I really resist the ways in which we compartmentalize art and oftentimes that’s due to how we can commodify the art, right? You can’t tell me Nas isn’t a poet, Nas is a damn poet! If you sit down and read his rhymes, he’s a poet! I think if we thought more about the ways in which our work connects to other genres, if we allowed all creative work to intersect more, I think we’d be better off.
It’s really easy and convenient for me to forget how important music’s been to the trajectory of my writing career. I was warned that academia will make you run from that part of your identity. That’s something I reject and resist. When it comes to writing, I know I’m still a rapper at heart.
Biblical references and themes interplay fluently within non-religious, quotidian, and, at times, illicit topics in your poems. How does religion influence your work?
My grandfather on my mom’s side was Muslim, Nation of Islam. He opened the first and oldest mosque in Milwaukee and was friends with Malcolm X and Muhammad Ali. My father’s side of the family were Baptists. Growing up, I might be in the church one week, and then the mosque the next.

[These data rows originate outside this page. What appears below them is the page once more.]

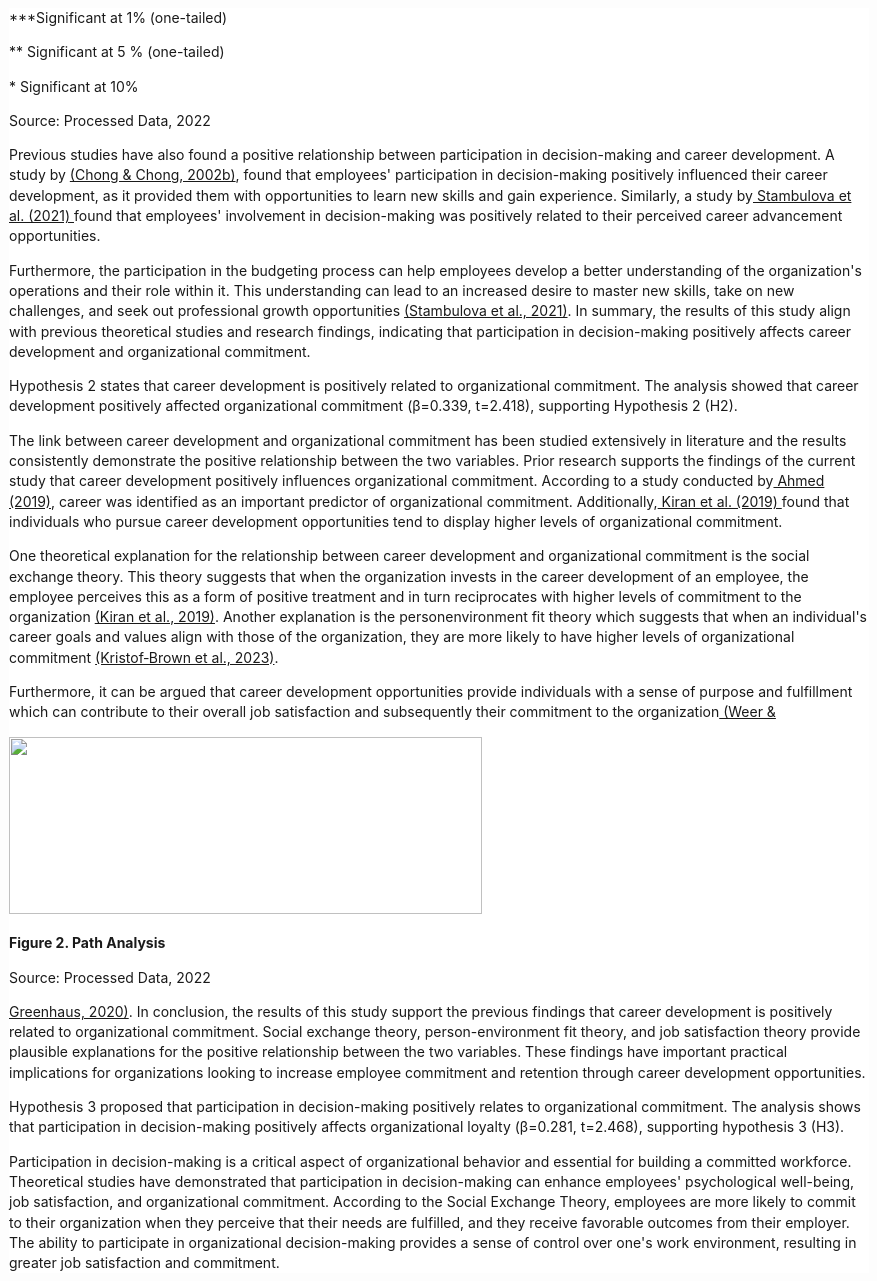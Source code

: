 <p><span class="font5">***Significant at 1% (one-tailed)</span></p>
<p><span class="font5">** Significant at 5 % (one-tailed)</span></p>
<p><span class="font5">* Significant at 10%</span></p>
<p><span class="font5">Source: Processed Data, 2022</span></p>
<p><span class="font5">Previous studies have also found a positive relationship between participation in decision-making and career development. A study by </span><a href="#bookmark6"><span class="font5">(Chong &amp;&nbsp;Chong, 2002b)</span></a><span class="font5">, found that employees' participation in decision-making positively influenced their career development, as it provided them with opportunities to learn new skills and gain experience. Similarly, a study by</span><a href="#bookmark6"><span class="font5"> Stambulova et al. (2021) </span></a><span class="font5">found that employees' involvement in decision-making was positively related to their perceived career advancement opportunities.</span></p>
<p><span class="font5">Furthermore, the participation in the budgeting process can help employees develop a better understanding of the organization's operations and their role within it. This understanding can lead to an increased desire to master new skills, take on new challenges, and seek out professional growth opportunities </span><a href="#bookmark6"><span class="font5">(Stambulova et al., 2021)</span></a><span class="font5">. In summary, the results of this study align with previous theoretical studies and research findings, indicating that participation in decision-making positively affects career development and organizational commitment.</span></p>
<p><span class="font5">Hypothesis 2 states that career development is positively related to organizational commitment. The analysis showed that career development positively affected organizational commitment (β=0.339, t=2.418), supporting Hypothesis 2 (H</span><span class="font1">2</span><span class="font5">).</span></p>
<p><span class="font5">The link between career development and organizational commitment has been studied extensively in literature and the results consistently demonstrate the positive relationship between the two variables. Prior research supports the findings of the current study that career development positively influences organizational commitment. According to a study conducted by</span><a href="#bookmark6"><span class="font5"> Ahmed (2019),</span></a><span class="font5"> career was identified as an important predictor of organizational commitment. Additionally,</span><a href="#bookmark6"><span class="font5"> Kiran et al. (2019) </span></a><span class="font5">found that individuals who pursue career development opportunities tend to display higher levels of organizational commitment.</span></p>
<p><span class="font5">One theoretical explanation for the relationship between career development and organizational commitment is the social exchange theory. This theory suggests that when the organization invests in the career development of an employee, the employee perceives this as a form of positive treatment and in turn reciprocates with higher levels of commitment to the organization </span><a href="#bookmark6"><span class="font5">(Kiran et al., 2019)</span></a><span class="font5">. Another explanation is the personenvironment fit theory which suggests that when an individual's career goals and values align with those of the organization, they are more likely to have higher levels of organizational commitment </span><a href="#bookmark6"><span class="font5">(Kristof‐Brown et al., 2023)</span></a><span class="font5">.</span></p>
<p><span class="font5">Furthermore, it can be argued that career development opportunities provide individuals with a sense of purpose and fulfillment which can contribute to their overall job satisfaction and subsequently their commitment to the organization</span><a href="#bookmark6"><span class="font5"> (Weer &amp;</span></a></p><img src="https://jurnal.harianregional.com/media/98879-3.jpg" alt="" style="width:355pt;height:133pt;">
<p><span class="font5" style="font-weight:bold;">Figure 2. Path Analysis</span></p>
<p><span class="font5">Source: Processed Data, 2022</span></p>
<p><a href="#bookmark6"><span class="font5">Greenhaus, 2020)</span></a><span class="font5">. In conclusion, the results of this study support the previous findings that career development is positively related to organizational commitment. Social exchange theory, person-environment fit theory, and job satisfaction theory provide plausible explanations for the positive relationship between the two variables. These findings have important practical implications for organizations looking to increase employee commitment and retention through career development opportunities.</span></p>
<p><span class="font5">Hypothesis 3 proposed that participation in decision-making positively relates to organizational commitment. The analysis shows that participation in decision-making positively affects organizational loyalty (β=0.281, t=2.468), supporting hypothesis 3 (H</span><span class="font1">3</span><span class="font5">).</span></p>
<p><span class="font5">Participation in decision-making is a critical aspect of organizational behavior and essential for building a committed workforce. Theoretical studies have demonstrated that participation in decision-making can enhance employees' psychological well-being, job satisfaction, and organizational commitment. According to the Social Exchange Theory, employees are more likely to commit to their organization when they perceive that their needs are fulfilled, and they receive favorable outcomes from their employer. The ability to participate in organizational decision-making provides a sense of control over one's work environment, resulting in greater job satisfaction and commitment.</span></p>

My work grapples with the duality of being fascinated by my grandfather, who was very loyal, committed, and a humble servant of Allah, and by my father, who was committed to the night, you know what I’m saying. That duality of me finding wonder and value and curiosity in both; it could switch on the hour. One hour, I want to be just like my grandad and the next hour it’s like, no, I want to go to the bars and be like my dad. So, you find that conflict in my work where I want to be spiritual, but I also want to be with the lay people, with the secular blues community, and just doing what blues people do.
One last question. As you are this year’s judge for the Kay Murphy Prize in Poetry, what makes a poem stand out to you? What do you find in the poetry you love?
I’m drawn to work that’s sure of itself, with a clear, authentic voice created by the writer. I like juxtaposition, and I’m often drawn to how we can juxtapose very serious conversations with play. I believe a lot in play, that we can take on very serious things and also add levity to those conversations, because I think life should be joyful at the end of the day.
I’m also drawn to work that subverts my expectations. Frost said “no tears in the writer, no tears in the reader.” And I also believe he said “no surprise in the writer, and no surprise in the reader.” I look for work where the writer surprises me, possibly through surprising themselves.